Administrado por la compañía española Iberostar Hotels and Resorts, el Hotel Riviera llegó a los 61 años, con la misma magestuosidad y privilegio geolocalizable, además de erigirse en un atractivo espacio de la capital que atesora en su decoración obras de importantes artistas, escultores y pintores de la Isla.
Es según informaron fuentes allegadas a la administración del enclave hotelero, se trata del segundo hotel que es gestionado por Iberostar, desde el año 2017, y cuenta con 352 habitaciones y opera bajo el nombre de Iberostar Riviera, con categoría de Cinco Estrellas.
Esta instalación es el duodécimo hotel de la firma en Cuba, lo que indica un reforzamiento de la apuesta de Iberostar por este destino turístico.
Ubicado en el conocido Malecón de la capital cubana y con una arquitectura de la época en la que fue inaugurado (1957), el Hotel Riviera inició un ambicioso proyecto de reforma integral. Como resultado, la instalación llegara a 352 habitaciones totalmente renovadas.
El hotel y su administración, refuerzan el gusto por el famoso Cabaret Copa Room, gran sala de espectáculos, uno de los lugares más reconocidos de las noches habaneras.
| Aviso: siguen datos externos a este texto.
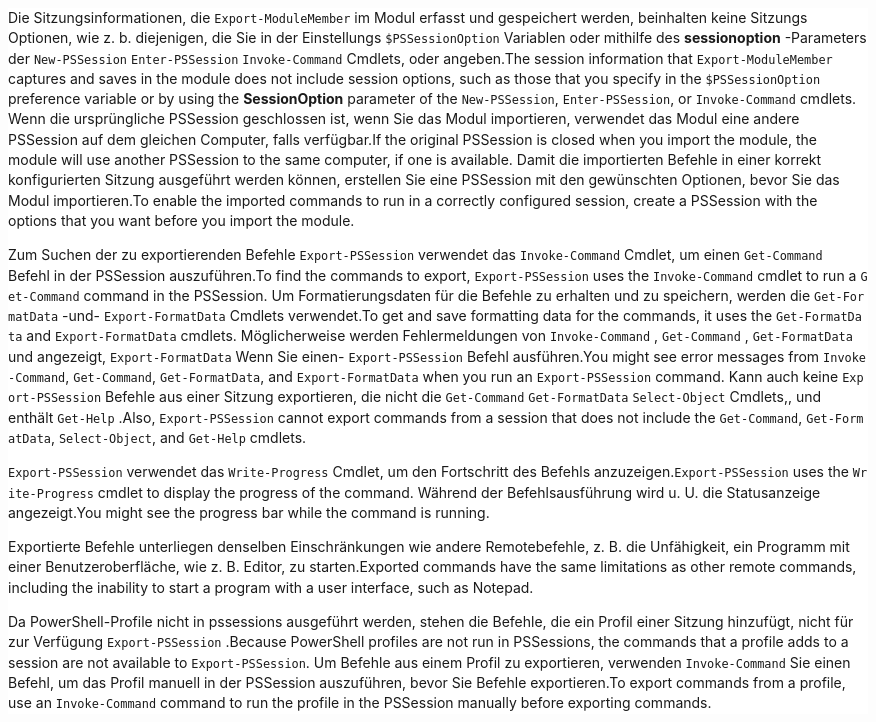 <span data-ttu-id="e44ba-272">Die Sitzungsinformationen, die `Export-ModuleMember` im Modul erfasst und gespeichert werden, beinhalten keine Sitzungs Optionen, wie z. b. diejenigen, die Sie in der Einstellungs `$PSSessionOption` Variablen oder mithilfe des **sessionoption** -Parameters der `New-PSSession` `Enter-PSSession` `Invoke-Command` Cmdlets, oder angeben.</span><span class="sxs-lookup"><span data-stu-id="e44ba-272">The session information that `Export-ModuleMember` captures and saves in the module does not include session options, such as those that you specify in the `$PSSessionOption` preference variable or by using the **SessionOption** parameter of the `New-PSSession`, `Enter-PSSession`, or `Invoke-Command` cmdlets.</span></span> <span data-ttu-id="e44ba-273">Wenn die ursprüngliche PSSession geschlossen ist, wenn Sie das Modul importieren, verwendet das Modul eine andere PSSession auf dem gleichen Computer, falls verfügbar.</span><span class="sxs-lookup"><span data-stu-id="e44ba-273">If the original PSSession is closed when you import the module, the module will use another PSSession to the same computer, if one is available.</span></span> <span data-ttu-id="e44ba-274">Damit die importierten Befehle in einer korrekt konfigurierten Sitzung ausgeführt werden können, erstellen Sie eine PSSession mit den gewünschten Optionen, bevor Sie das Modul importieren.</span><span class="sxs-lookup"><span data-stu-id="e44ba-274">To enable the imported commands to run in a correctly configured session, create a PSSession with the options that you want before you import the module.</span></span>

<span data-ttu-id="e44ba-275">Zum Suchen der zu exportierenden Befehle `Export-PSSession` verwendet das `Invoke-Command` Cmdlet, um einen `Get-Command` Befehl in der PSSession auszuführen.</span><span class="sxs-lookup"><span data-stu-id="e44ba-275">To find the commands to export, `Export-PSSession` uses the `Invoke-Command` cmdlet to run a `Get-Command` command in the PSSession.</span></span> <span data-ttu-id="e44ba-276">Um Formatierungsdaten für die Befehle zu erhalten und zu speichern, werden die `Get-FormatData` -und- `Export-FormatData` Cmdlets verwendet.</span><span class="sxs-lookup"><span data-stu-id="e44ba-276">To get and save formatting data for the commands, it uses the `Get-FormatData` and `Export-FormatData` cmdlets.</span></span> <span data-ttu-id="e44ba-277">Möglicherweise werden Fehlermeldungen von `Invoke-Command` , `Get-Command` , `Get-FormatData` und angezeigt, `Export-FormatData` Wenn Sie einen- `Export-PSSession` Befehl ausführen.</span><span class="sxs-lookup"><span data-stu-id="e44ba-277">You might see error messages from `Invoke-Command`, `Get-Command`, `Get-FormatData`, and `Export-FormatData` when you run an `Export-PSSession` command.</span></span> <span data-ttu-id="e44ba-278">Kann auch keine `Export-PSSession` Befehle aus einer Sitzung exportieren, die nicht die `Get-Command` `Get-FormatData` `Select-Object` Cmdlets,, und enthält `Get-Help` .</span><span class="sxs-lookup"><span data-stu-id="e44ba-278">Also, `Export-PSSession` cannot export commands from a session that does not include the `Get-Command`, `Get-FormatData`, `Select-Object`, and `Get-Help` cmdlets.</span></span>

<span data-ttu-id="e44ba-279">`Export-PSSession` verwendet das `Write-Progress` Cmdlet, um den Fortschritt des Befehls anzuzeigen.</span><span class="sxs-lookup"><span data-stu-id="e44ba-279">`Export-PSSession` uses the `Write-Progress` cmdlet to display the progress of the command.</span></span> <span data-ttu-id="e44ba-280">Während der Befehlsausführung wird u. U. die Statusanzeige angezeigt.</span><span class="sxs-lookup"><span data-stu-id="e44ba-280">You might see the progress bar while the command is running.</span></span>

<span data-ttu-id="e44ba-281">Exportierte Befehle unterliegen denselben Einschränkungen wie andere Remotebefehle, z. B. die Unfähigkeit, ein Programm mit einer Benutzeroberfläche, wie z. B. Editor, zu starten.</span><span class="sxs-lookup"><span data-stu-id="e44ba-281">Exported commands have the same limitations as other remote commands, including the inability to start a program with a user interface, such as Notepad.</span></span>

<span data-ttu-id="e44ba-282">Da PowerShell-Profile nicht in pssessions ausgeführt werden, stehen die Befehle, die ein Profil einer Sitzung hinzufügt, nicht für zur Verfügung `Export-PSSession` .</span><span class="sxs-lookup"><span data-stu-id="e44ba-282">Because PowerShell profiles are not run in PSSessions, the commands that a profile adds to a session are not available to `Export-PSSession`.</span></span> <span data-ttu-id="e44ba-283">Um Befehle aus einem Profil zu exportieren, verwenden `Invoke-Command` Sie einen Befehl, um das Profil manuell in der PSSession auszuführen, bevor Sie Befehle exportieren.</span><span class="sxs-lookup"><span data-stu-id="e44ba-283">To export commands from a profile, use an `Invoke-Command` command to run the profile in the PSSession manually before exporting commands.</span></span>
Este hotel remodelado, supone un hito fundamental en la trayectoria de Iberostar, y muestra de su apuesta por Cuba como un destino de máxima relevancia en el portfolio de la cadena hotelera.
El Riviera se convierte así en el segundo hotel de la cadena en La Habana, que ya cuenta con el Iberostar Parque Central. De esa suerte, la empresa lo categoriza como Premium Gold, un nivel importante para la compañía española.
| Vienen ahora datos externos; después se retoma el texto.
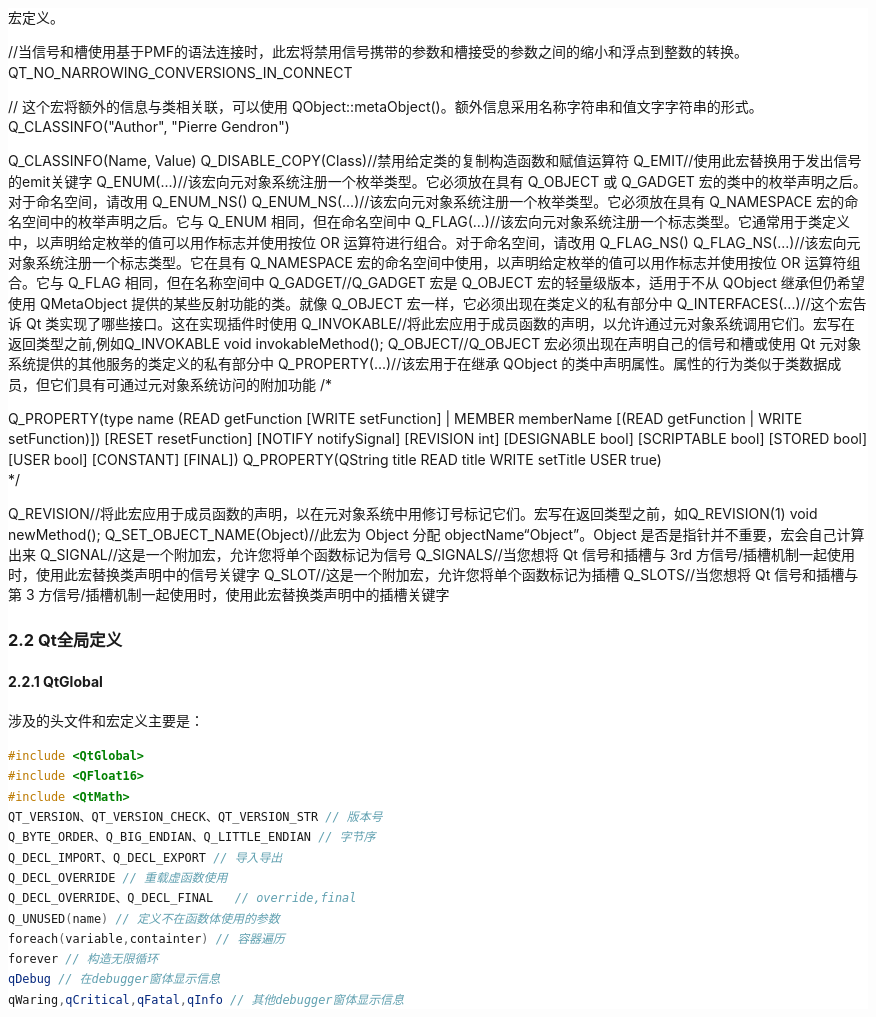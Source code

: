 宏定义。

//当信号和槽使用基于PMF的语法连接时，此宏将禁用信号携带的参数和槽接受的参数之间的缩小和浮点到整数的转换。
QT_NO_NARROWING_CONVERSIONS_IN_CONNECT

// 这个宏将额外的信息与类相关联，可以使用 QObject::metaObject()。额外信息采用名称字符串和值文字字符串的形式。Q_CLASSINFO("Author", "Pierre Gendron")

Q_CLASSINFO(Name, Value)
Q_DISABLE_COPY(Class)//禁用给定类的复制构造函数和赋值运算符
Q_EMIT//使用此宏替换用于发出信号的emit关键字
Q_ENUM(...)//该宏向元对象系统注册一个枚举类型。它必须放在具有 Q_OBJECT 或 Q_GADGET 宏的类中的枚举声明之后。对于命名空间，请改用 Q_ENUM_NS()
Q_ENUM_NS(...)//该宏向元对象系统注册一个枚举类型。它必须放在具有 Q_NAMESPACE 宏的命名空间中的枚举声明之后。它与 Q_ENUM 相同，但在命名空间中
Q_FLAG(...)//该宏向元对象系统注册一个标志类型。它通常用于类定义中，以声明给定枚举的值可以用作标志并使用按位 OR 运算符进行组合。对于命名空间，请改用 Q_FLAG_NS()
Q_FLAG_NS(...)//该宏向元对象系统注册一个标志类型。它在具有 Q_NAMESPACE 宏的命名空间中使用，以声明给定枚举的值可以用作标志并使用按位 OR 运算符组合。它与 Q_FLAG 相同，但在名称空间中
Q_GADGET//Q_GADGET 宏是 Q_OBJECT 宏的轻量级版本，适用于不从 QObject 继承但仍希望使用 QMetaObject 提供的某些反射功能的类。就像 Q_OBJECT 宏一样，它必须出现在类定义的私有部分中
Q_INTERFACES(...)//这个宏告诉 Qt 类实现了哪些接口。这在实现插件时使用
Q_INVOKABLE//将此宏应用于成员函数的声明，以允许通过元对象系统调用它们。宏写在返回类型之前,例如Q_INVOKABLE void invokableMethod();
Q_OBJECT//Q_OBJECT 宏必须出现在声明自己的信号和槽或使用 Qt 元对象系统提供的其他服务的类定义的私有部分中
Q_PROPERTY(...)//该宏用于在继承 QObject 的类中声明属性。属性的行为类似于类数据成员，但它们具有可通过元对象系统访问的附加功能
/*

  Q_PROPERTY(type name
             (READ getFunction [WRITE setFunction] |
              MEMBER memberName [(READ getFunction | WRITE setFunction)])
             [RESET resetFunction]
             [NOTIFY notifySignal]
             [REVISION int]
             [DESIGNABLE bool]
             [SCRIPTABLE bool]
             [STORED bool]
             [USER bool]
             [CONSTANT]
             [FINAL])
  Q_PROPERTY(QString title READ title WRITE setTitle USER true)         
*/

Q_REVISION//将此宏应用于成员函数的声明，以在元对象系统中用修订号标记它们。宏写在返回类型之前，如Q_REVISION(1) void newMethod();
Q_SET_OBJECT_NAME(Object)//此宏为 Object 分配 objectName“Object”。Object 是否是指针并不重要，宏会自己计算出来
Q_SIGNAL//这是一个附加宏，允许您将单个函数标记为信号
Q_SIGNALS//当您想将 Qt 信号和插槽与 3rd 方信号/插槽机制一起使用时，使用此宏替换类声明中的信号关键字
Q_SLOT//这是一个附加宏，允许您将单个函数标记为插槽
Q_SLOTS//当您想将 Qt 信号和插槽与第 3 方信号/插槽机制一起使用时，使用此宏替换类声明中的插槽关键字

### 2.2 Qt全局定义

#### 2.2.1 QtGlobal

涉及的头文件和宏定义主要是：

```c++
#include <QtGlobal>
#include <QFloat16>
#include <QtMath>
QT_VERSION、QT_VERSION_CHECK、QT_VERSION_STR // 版本号
Q_BYTE_ORDER、Q_BIG_ENDIAN、Q_LITTLE_ENDIAN // 字节序
Q_DECL_IMPORT、Q_DECL_EXPORT // 导入导出
Q_DECL_OVERRIDE // 重载虚函数使用
Q_DECL_OVERRIDE、Q_DECL_FINAL   // override,final
Q_UNUSED(name) // 定义不在函数体使用的参数
foreach(variable,containter) // 容器遍历
forever // 构造无限循环
qDebug // 在debugger窗体显示信息
qWaring,qCritical,qFatal,qInfo // 其他debugger窗体显示信息
```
Iberostar Hotels & Resorts es la cadena hotelera vacacional fundada en Palma de Mallorca (Islas Baleares, España) por la familia Fluxà en 1986.
Los planos originales y el proyecto del hotel fueron creados en Estados Unidos por la compañía Fedelman Construction Corporation y por el Arquitecto Facultativo en Cuba Manuel Carrera Machado.
Su construcción se inició en 1956, por el proyecto de Obras de la Construcción Corporation S.A.integrada por Charlie Bacón, Arthur Fedelman, y Bartolomé Bastard.